(DATASET EXTRACT Opens)
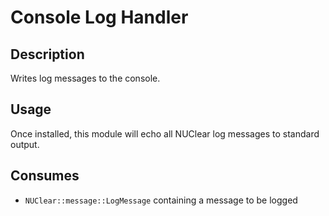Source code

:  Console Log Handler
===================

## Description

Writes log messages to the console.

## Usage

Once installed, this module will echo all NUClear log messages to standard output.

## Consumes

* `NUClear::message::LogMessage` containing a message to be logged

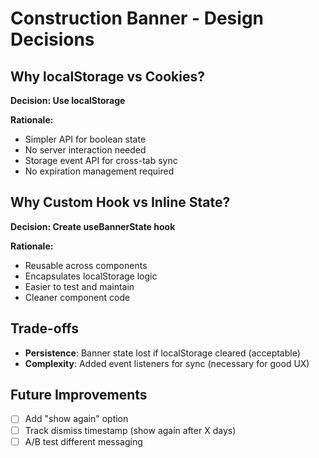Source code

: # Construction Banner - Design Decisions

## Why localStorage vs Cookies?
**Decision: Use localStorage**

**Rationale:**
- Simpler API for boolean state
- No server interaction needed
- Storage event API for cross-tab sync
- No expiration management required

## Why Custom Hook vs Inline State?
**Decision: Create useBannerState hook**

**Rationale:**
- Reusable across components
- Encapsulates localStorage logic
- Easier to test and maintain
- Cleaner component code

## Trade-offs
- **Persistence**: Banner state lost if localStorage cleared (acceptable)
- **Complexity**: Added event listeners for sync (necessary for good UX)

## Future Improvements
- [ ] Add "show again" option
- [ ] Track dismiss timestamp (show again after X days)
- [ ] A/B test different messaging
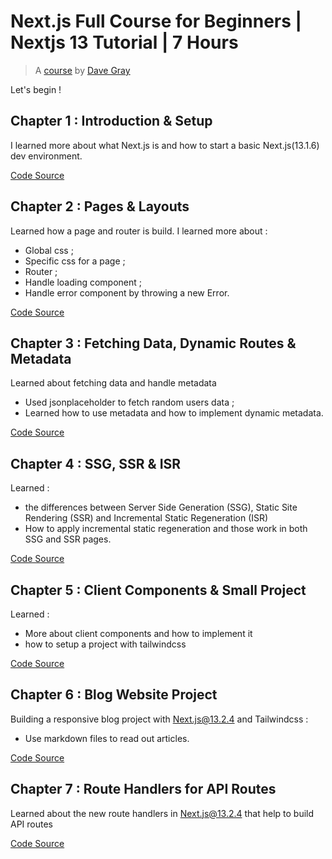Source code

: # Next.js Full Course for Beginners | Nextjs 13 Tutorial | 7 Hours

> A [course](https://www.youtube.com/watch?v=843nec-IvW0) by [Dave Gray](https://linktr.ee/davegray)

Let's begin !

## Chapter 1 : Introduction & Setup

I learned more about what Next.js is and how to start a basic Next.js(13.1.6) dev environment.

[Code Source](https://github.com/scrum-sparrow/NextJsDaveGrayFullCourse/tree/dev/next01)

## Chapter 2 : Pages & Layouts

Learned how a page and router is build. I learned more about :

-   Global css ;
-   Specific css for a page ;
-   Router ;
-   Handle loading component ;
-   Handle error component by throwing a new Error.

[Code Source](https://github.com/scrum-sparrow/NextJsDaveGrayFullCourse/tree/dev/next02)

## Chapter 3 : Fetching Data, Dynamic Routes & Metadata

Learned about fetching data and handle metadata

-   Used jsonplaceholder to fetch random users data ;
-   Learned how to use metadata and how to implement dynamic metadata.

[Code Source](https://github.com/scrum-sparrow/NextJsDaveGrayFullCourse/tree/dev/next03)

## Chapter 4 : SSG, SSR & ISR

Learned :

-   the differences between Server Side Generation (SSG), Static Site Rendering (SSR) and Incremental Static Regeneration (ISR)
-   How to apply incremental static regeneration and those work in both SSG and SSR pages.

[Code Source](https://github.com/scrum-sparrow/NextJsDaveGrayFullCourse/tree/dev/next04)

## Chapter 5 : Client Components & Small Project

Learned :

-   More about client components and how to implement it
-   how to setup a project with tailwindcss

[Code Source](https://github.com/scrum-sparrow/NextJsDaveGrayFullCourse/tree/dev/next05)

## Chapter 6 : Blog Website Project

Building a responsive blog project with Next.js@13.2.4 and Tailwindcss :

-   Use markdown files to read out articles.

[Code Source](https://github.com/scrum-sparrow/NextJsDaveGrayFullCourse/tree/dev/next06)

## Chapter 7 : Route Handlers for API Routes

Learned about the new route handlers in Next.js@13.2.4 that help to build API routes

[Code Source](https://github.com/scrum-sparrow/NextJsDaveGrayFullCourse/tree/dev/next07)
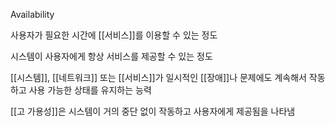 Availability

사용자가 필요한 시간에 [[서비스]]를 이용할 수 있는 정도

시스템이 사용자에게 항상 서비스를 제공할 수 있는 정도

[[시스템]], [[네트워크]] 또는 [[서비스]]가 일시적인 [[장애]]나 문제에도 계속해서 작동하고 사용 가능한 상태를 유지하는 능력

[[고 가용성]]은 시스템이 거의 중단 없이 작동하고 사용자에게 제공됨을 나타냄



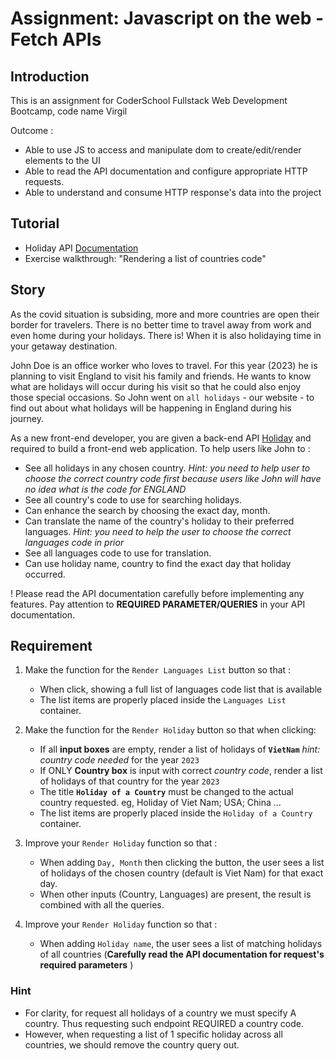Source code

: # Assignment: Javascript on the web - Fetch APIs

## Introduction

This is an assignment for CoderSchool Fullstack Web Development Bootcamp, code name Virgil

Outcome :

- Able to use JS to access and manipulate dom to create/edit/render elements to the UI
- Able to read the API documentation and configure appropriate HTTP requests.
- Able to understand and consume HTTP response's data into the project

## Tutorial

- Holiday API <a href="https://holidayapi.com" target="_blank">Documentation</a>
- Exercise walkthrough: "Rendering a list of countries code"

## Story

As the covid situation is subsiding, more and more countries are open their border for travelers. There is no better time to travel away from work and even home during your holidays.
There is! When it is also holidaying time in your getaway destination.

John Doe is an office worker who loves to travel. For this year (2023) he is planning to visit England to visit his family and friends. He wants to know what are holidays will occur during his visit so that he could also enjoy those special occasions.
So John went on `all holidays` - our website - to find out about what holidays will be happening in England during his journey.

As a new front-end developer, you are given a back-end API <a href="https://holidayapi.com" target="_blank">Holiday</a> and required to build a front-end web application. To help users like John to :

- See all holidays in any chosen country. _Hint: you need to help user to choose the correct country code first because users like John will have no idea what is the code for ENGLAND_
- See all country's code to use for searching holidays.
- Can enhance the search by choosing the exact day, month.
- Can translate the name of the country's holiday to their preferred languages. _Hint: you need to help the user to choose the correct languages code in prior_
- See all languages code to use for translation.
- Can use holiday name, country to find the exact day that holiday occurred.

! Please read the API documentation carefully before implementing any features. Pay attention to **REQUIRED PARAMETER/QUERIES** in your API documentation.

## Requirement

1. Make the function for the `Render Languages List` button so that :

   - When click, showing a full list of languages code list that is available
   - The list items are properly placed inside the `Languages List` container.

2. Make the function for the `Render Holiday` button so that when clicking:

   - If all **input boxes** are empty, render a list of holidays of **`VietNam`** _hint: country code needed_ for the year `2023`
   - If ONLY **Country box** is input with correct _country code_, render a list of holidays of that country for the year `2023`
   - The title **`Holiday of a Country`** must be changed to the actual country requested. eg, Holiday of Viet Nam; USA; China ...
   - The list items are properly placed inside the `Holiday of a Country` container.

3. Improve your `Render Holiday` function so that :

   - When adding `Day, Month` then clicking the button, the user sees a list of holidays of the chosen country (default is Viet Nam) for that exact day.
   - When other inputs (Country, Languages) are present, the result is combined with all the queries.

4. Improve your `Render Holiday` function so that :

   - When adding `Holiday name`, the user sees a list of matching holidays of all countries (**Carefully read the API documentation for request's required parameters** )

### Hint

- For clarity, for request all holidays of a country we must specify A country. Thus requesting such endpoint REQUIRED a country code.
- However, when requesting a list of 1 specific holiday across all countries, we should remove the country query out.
(DATASET EXTRACT Closes)
(DATASET EXTRACT Opens)
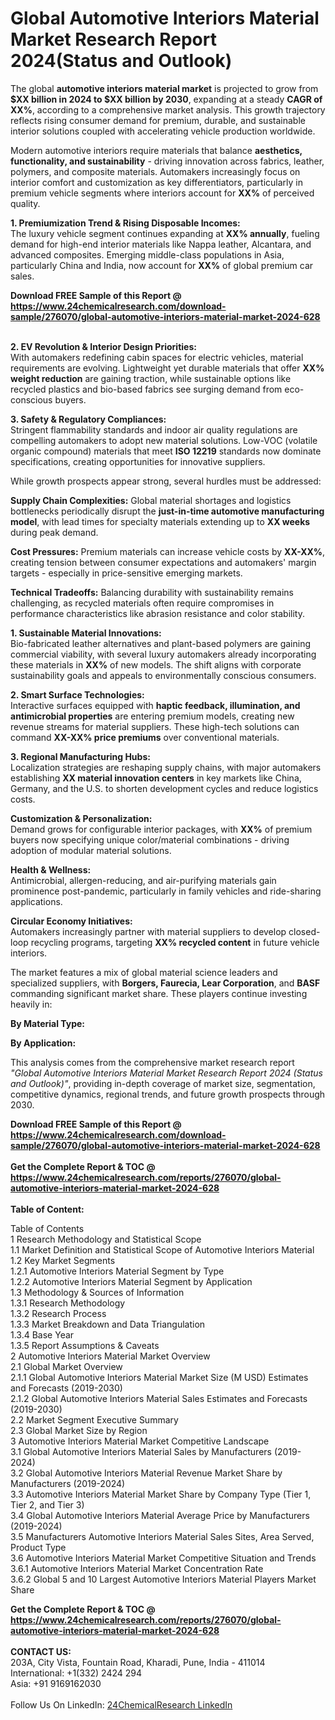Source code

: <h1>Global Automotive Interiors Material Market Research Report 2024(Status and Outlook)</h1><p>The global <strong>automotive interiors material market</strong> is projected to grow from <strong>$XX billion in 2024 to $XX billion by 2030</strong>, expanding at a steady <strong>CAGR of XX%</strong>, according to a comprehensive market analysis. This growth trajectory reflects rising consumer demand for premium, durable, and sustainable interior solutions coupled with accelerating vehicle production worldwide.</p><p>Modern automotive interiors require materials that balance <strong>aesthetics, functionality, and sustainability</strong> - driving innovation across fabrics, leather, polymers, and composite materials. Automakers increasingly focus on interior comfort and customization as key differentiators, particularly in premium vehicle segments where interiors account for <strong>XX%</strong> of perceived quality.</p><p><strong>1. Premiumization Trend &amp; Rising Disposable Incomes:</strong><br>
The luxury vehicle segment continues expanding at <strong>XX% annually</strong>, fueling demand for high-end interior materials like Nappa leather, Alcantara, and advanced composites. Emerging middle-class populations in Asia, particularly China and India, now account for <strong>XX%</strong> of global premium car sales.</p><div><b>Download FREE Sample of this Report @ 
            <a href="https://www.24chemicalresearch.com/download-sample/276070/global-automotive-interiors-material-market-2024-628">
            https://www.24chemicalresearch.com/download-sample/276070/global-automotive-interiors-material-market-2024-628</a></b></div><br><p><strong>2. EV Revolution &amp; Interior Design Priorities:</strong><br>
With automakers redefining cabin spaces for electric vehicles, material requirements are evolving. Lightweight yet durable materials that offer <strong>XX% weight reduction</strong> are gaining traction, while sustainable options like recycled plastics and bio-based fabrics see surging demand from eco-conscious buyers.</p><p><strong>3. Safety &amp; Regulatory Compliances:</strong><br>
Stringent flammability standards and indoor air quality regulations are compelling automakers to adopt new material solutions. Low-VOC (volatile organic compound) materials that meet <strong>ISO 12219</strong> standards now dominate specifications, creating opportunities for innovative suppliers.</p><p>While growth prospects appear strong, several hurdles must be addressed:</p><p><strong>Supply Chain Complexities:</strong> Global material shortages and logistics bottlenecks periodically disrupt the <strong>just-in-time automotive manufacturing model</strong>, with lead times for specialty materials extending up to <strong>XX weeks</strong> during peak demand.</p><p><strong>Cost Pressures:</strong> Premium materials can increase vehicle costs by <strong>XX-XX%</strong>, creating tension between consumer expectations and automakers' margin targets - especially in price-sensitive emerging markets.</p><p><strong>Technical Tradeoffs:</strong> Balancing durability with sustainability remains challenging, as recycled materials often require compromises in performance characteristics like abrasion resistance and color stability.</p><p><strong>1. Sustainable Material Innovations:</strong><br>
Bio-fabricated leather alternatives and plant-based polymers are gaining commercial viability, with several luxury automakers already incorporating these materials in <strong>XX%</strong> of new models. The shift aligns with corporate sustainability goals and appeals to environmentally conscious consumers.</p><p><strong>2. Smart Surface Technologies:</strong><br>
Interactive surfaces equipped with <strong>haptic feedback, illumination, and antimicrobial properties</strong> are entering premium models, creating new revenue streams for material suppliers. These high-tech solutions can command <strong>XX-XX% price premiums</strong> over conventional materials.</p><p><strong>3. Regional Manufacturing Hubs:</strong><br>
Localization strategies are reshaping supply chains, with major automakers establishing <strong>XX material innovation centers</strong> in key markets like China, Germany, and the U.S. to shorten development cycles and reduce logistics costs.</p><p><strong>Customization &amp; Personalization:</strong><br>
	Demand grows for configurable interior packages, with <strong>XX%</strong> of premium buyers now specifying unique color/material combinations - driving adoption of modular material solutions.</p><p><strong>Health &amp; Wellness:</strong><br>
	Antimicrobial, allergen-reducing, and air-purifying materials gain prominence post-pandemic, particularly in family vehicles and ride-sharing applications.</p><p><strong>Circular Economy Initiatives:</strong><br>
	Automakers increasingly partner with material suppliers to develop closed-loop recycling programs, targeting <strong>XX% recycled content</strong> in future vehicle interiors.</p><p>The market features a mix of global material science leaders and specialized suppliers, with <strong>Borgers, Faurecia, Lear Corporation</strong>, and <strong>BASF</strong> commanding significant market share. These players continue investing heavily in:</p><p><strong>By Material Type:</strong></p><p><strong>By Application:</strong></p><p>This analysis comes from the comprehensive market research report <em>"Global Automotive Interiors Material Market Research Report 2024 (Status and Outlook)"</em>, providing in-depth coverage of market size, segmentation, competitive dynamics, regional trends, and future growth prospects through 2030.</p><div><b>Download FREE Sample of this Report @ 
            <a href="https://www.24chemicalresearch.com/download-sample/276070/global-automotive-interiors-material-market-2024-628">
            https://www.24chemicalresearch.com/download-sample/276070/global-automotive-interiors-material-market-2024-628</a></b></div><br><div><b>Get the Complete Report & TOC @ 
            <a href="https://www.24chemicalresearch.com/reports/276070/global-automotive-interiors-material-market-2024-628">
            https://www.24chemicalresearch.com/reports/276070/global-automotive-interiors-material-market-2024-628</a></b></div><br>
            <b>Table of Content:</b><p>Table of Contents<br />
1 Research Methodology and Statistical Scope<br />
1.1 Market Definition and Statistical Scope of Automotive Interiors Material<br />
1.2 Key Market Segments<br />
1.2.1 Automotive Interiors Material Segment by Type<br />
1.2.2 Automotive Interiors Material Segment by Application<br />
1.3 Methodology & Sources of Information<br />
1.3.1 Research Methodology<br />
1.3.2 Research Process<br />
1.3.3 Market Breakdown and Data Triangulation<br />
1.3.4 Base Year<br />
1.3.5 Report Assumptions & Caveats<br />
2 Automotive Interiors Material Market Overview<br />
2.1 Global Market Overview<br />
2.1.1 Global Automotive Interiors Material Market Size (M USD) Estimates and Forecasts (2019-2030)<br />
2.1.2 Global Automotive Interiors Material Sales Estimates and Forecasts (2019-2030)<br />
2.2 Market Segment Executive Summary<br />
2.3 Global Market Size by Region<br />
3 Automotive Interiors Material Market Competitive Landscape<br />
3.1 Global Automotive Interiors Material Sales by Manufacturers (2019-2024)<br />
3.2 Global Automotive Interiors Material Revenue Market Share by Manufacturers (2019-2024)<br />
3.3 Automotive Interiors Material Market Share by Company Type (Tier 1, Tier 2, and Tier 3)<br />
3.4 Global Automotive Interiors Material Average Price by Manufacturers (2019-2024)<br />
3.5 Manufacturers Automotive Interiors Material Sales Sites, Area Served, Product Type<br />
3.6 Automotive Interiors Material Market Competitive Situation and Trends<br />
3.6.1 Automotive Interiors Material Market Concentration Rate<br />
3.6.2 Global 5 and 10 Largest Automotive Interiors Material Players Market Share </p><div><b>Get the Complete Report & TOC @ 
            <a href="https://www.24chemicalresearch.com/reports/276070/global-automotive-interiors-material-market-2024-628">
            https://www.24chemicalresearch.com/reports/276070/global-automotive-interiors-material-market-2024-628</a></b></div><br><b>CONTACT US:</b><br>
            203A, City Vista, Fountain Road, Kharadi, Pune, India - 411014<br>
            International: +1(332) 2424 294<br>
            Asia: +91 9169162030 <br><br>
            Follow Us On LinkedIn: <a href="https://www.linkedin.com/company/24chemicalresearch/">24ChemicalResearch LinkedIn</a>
(DATASET EXTRACT Closes)
TO DO: Find "4. Improve your" in the entries above and copy that whole line exactly, then each line after it through the line that contains "- However, when".

SOLUTION:
4. Improve your `Render Holiday` function so that :

   - When adding `Holiday name`, the user sees a list of matching holidays of all countries (**Carefully read the API documentation for request's required parameters** )

### Hint

- For clarity, for request all holidays of a country we must specify A country. Thus requesting such endpoint REQUIRED a country code.
- However, when requesting a list of 1 specific holiday across all countries, we should remove the country query out.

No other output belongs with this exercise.